[Material provided]

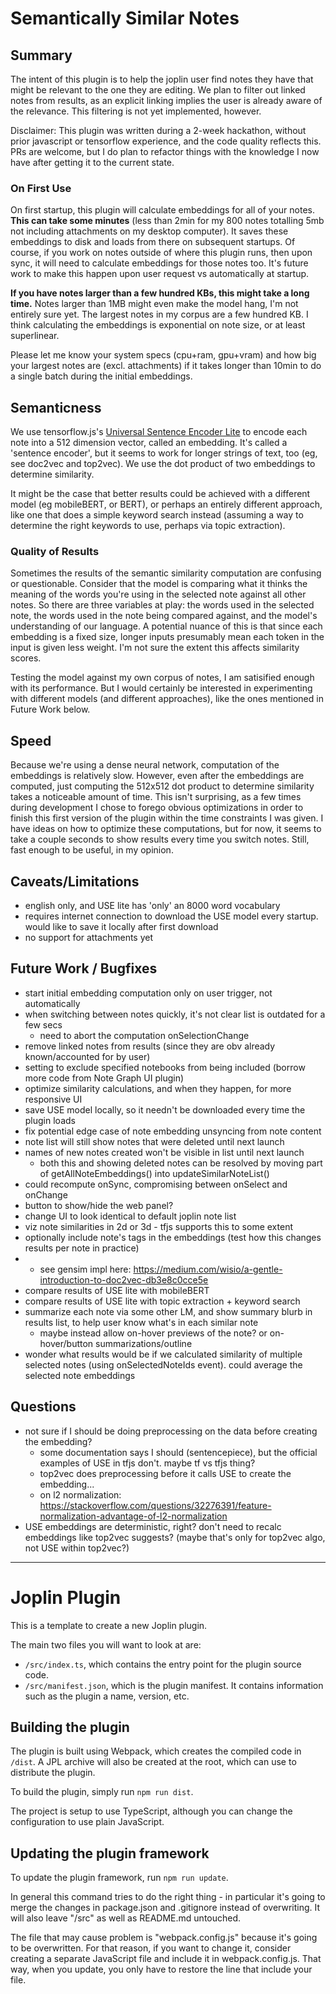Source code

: # Semantically Similar Notes

## Summary

The intent of this plugin is to help the joplin user find notes they have that might be relevant to the one they are editing. We plan to filter out linked notes from results, as an explicit linking implies the user is already aware of the relevance. This filtering is not yet implemented, however.

Disclaimer: This plugin was written during a 2-week hackathon, without prior javascript or tensorflow experience, and the code quality reflects this. PRs are welcome, but I do plan to refactor things with the knowledge I now have after getting it to the current state.

### On First Use

On first startup, this plugin will calculate embeddings for all of your notes. **This can take some minutes** (less than 2min for my 800 notes totalling 5mb not including attachments on my desktop computer). It saves these embeddings to disk and loads from there on subsequent startups. Of course, if you work on notes outside of where this plugin runs, then upon sync, it will need to calculate embeddings for those notes too. It's future work to make this happen upon user request vs automatically at startup.

**If you have notes larger than a few hundred KBs, this might take a long time.** Notes larger than 1MB might even make the model hang, I'm not entirely sure yet. The largest notes in my corpus are a few hundred KB. I think calculating the embeddings is exponential on note size, or at least superlinear.

Please let me know your system specs (cpu+ram, gpu+vram) and how big your largest notes are (excl. attachments) if it takes longer than 10min to do a single batch during the initial embeddings.

## Semanticness

We use tensorflow.js's [Universal Sentence Encoder Lite](https://github.com/tensorflow/tfjs-models/tree/master/universal-sentence-encoder) to encode each note into a 512 dimension vector, called an embedding. It's called a 'sentence encoder', but it seems to work for longer strings of text, too (eg, see doc2vec and top2vec). We use the dot product of two embeddings to determine similarity.

It might be the case that better results could be achieved with a different model (eg mobileBERT, or BERT), or perhaps an entirely different approach, like one that does a simple keyword search instead (assuming a way to determine the right keywords to use, perhaps via topic extraction).

### Quality of Results

Sometimes the results of the semantic similarity computation are confusing or questionable. Consider that the model is comparing what it thinks the meaning of the words you're using in the selected note against all other notes. So there are three variables at play: the words used in the selected note, the words used in the note being compared against, and the model's understanding of our language. A potential nuance of this is that since each embedding is a fixed size, longer inputs presumably mean each token in the input is given less weight. I'm not sure the extent this affects similarity scores.

Testing the model against my own corpus of notes, I am satisified enough with its performance. But I would certainly be interested in experimenting with different models (and different approaches), like the ones mentioned in Future Work below.

## Speed

Because we're using a dense neural network, computation of the embeddings is relatively slow. However, even after the embeddings are computed, just computing the 512x512 dot product to determine similarity takes a noticeable amount of time. This isn't surprising, as a few times during development I chose to forego obvious optimizations in order to finish this first version of the plugin within the time constraints I was given. I have ideas on how to optimize these computations, but for now, it seems to take a couple seconds to show results every time you switch notes. Still, fast enough to be useful, in my opinion.


## Caveats/Limitations

- english only, and USE lite has 'only' an 8000 word vocabulary
- requires internet connection to download the USE model every startup. would like to save it locally after first download
- no support for attachments yet

## Future Work / Bugfixes

- start initial embedding computation only on user trigger, not automatically
- when switching between notes quickly, it's not clear list is outdated for a few secs
  - need to abort the computation onSelectionChange
- remove linked notes from results (since they are obv already known/accounted for by user)
- setting to exclude specified notebooks from being included (borrow more code from Note Graph UI plugin)
- optimize similarity calculations, and when they happen, for more responsive UI
- save USE model locally, so it needn't be downloaded every time the plugin loads
- fix potential edge case of note embedding unsyncing from note content
- note list will still show notes that were deleted until next launch
- names of new notes created won't be visible in list until next launch
  - both this and showing deleted notes can be resolved by moving part of
    getAllNoteEmbeddings() into updateSimilarNoteList()
- could recompute onSync, compromising between onSelect and onChange
- button to show/hide the web panel?
- change UI to look identical to default joplin note list
- viz note similarities in 2d or 3d - tfjs supports this to some extent
- optionally include note's tags in the embeddings (test how this changes results per note in practice)
- - see gensim impl here: https://medium.com/wisio/a-gentle-introduction-to-doc2vec-db3e8c0cce5e
- compare results of USE lite with mobileBERT
- compare results of USE lite with topic extraction + keyword search
- summarize each note via some other LM, and show summary blurb in results list, to help user know what's in each similar note
  - maybe instead allow on-hover previews of the note? or on-hover/button summarizations/outline
- wonder what results would be if we calculated similarity of multiple selected notes
  (using onSelectedNoteIds event). could average the selected note embeddings

## Questions

- not sure if I should be doing preprocessing on the data before creating the embedding?
  - some documentation says I should (sentencepiece), but the official examples of USE in tfjs don't. maybe tf vs tfjs thing?
  - top2vec does preprocessing before it calls USE to create the embedding...
  - on l2 normalization: https://stackoverflow.com/questions/32276391/feature-normalization-advantage-of-l2-normalization
- USE embeddings are deterministic, right? don't need to recalc embeddings like top2vec suggests? (maybe that's only for top2vec algo, not USE within top2vec?)

---

# Joplin Plugin

This is a template to create a new Joplin plugin.

The main two files you will want to look at are:

- `/src/index.ts`, which contains the entry point for the plugin source code.
- `/src/manifest.json`, which is the plugin manifest. It contains information such as the plugin a name, version, etc.

## Building the plugin

The plugin is built using Webpack, which creates the compiled code in `/dist`. A JPL archive will also be created at the root, which can use to distribute the plugin.

To build the plugin, simply run `npm run dist`.

The project is setup to use TypeScript, although you can change the configuration to use plain JavaScript.

## Updating the plugin framework

To update the plugin framework, run `npm run update`.

In general this command tries to do the right thing - in particular it's going to merge the changes in package.json and .gitignore instead of overwriting. It will also leave "/src" as well as README.md untouched.

The file that may cause problem is "webpack.config.js" because it's going to be overwritten. For that reason, if you want to change it, consider creating a separate JavaScript file and include it in webpack.config.js. That way, when you update, you only have to restore the line that include your file.

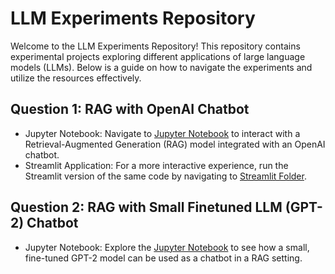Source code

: # LLM Experiments Repository

Welcome to the LLM Experiments Repository! This repository contains experimental projects exploring different applications of large language models (LLMs). Below is a guide on how to navigate the experiments and utilize the resources effectively.

## Question 1: RAG with OpenAI Chatbot
- Jupyter Notebook: Navigate to [Jupyter Notebook](./Question%201/Jupyter%20Notebook/Question_1.ipynb) to interact with a Retrieval-Augmented Generation (RAG) model integrated with an OpenAI chatbot.
- Streamlit Application: For a more interactive experience, run the Streamlit version of the same code by navigating to [Streamlit Folder](./Question%201/Streamlit).

## Question 2: RAG with Small Finetuned LLM (GPT-2) Chatbot
- Jupyter Notebook: Explore the [Jupyter Notebook](./Question%202/Q2-QnATask-SmallLLMs.ipynb) to see how a small, fine-tuned GPT-2 model can be used as a chatbot in a RAG setting.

[/Material provided]

* **Exercise details**
Work through the entries, filtering for the string "they", and copy each line that holds it.

* **Expected answer**
The intent of this plugin is to help the joplin user find notes they have that might be relevant to the one they are editing. We plan to filter out linked notes from results, as an explicit linking implies the user is already aware of the relevance. This filtering is not yet implemented, however.
- remove linked notes from results (since they are obv already known/accounted for by user)
- optimize similarity calculations, and when they happen, for more responsive UI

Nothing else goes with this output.